### What the task asks:
Scan the data below for lines holding the word "string", and copy each line found.

[Stored data entries]
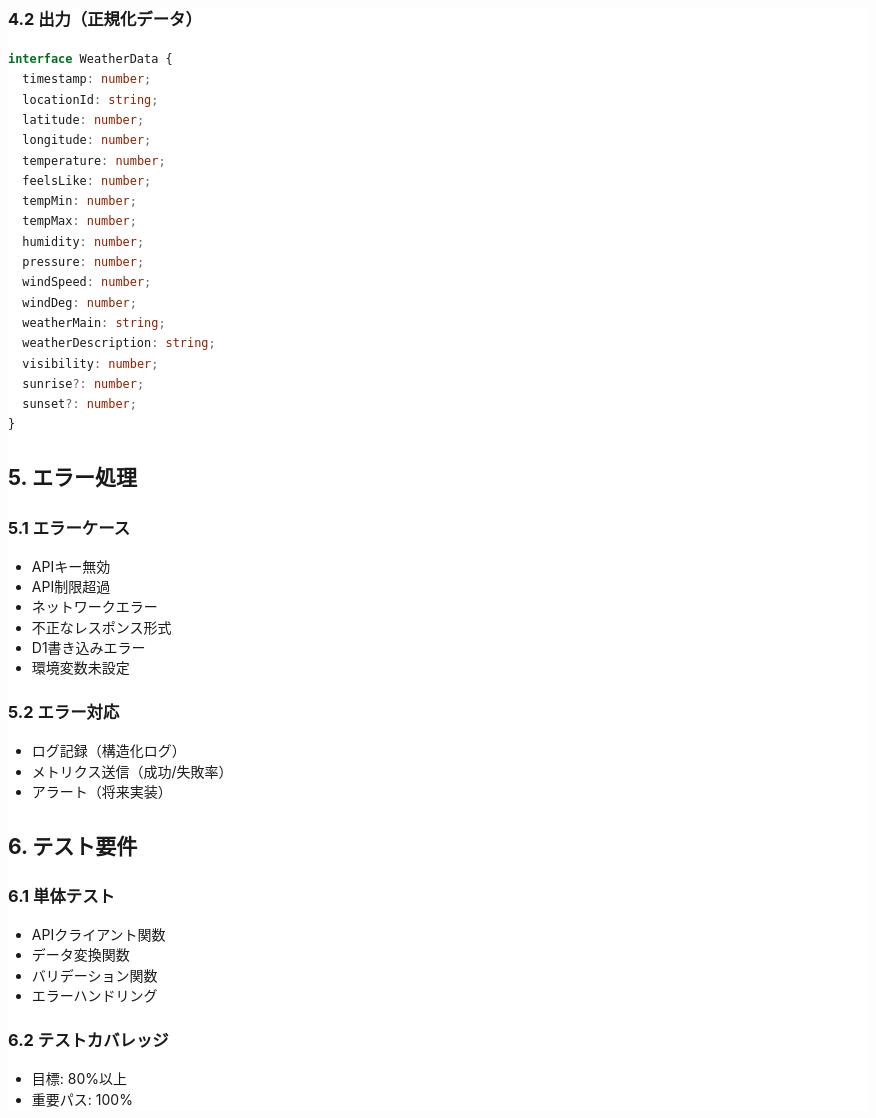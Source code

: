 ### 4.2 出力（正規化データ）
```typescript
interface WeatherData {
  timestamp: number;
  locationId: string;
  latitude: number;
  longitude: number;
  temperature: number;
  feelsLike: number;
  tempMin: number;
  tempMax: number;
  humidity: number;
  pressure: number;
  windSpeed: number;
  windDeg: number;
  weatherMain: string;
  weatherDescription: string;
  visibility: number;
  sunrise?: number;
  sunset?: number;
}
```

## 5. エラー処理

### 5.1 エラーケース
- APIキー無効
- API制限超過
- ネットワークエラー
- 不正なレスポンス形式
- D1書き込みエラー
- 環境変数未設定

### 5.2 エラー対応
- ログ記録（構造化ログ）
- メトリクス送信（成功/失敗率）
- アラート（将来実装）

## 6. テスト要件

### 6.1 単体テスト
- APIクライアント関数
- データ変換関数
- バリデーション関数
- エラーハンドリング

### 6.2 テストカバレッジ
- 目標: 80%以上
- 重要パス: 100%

### Finished exercise:
  locationId: string;
  weatherMain: string;
  weatherDescription: string;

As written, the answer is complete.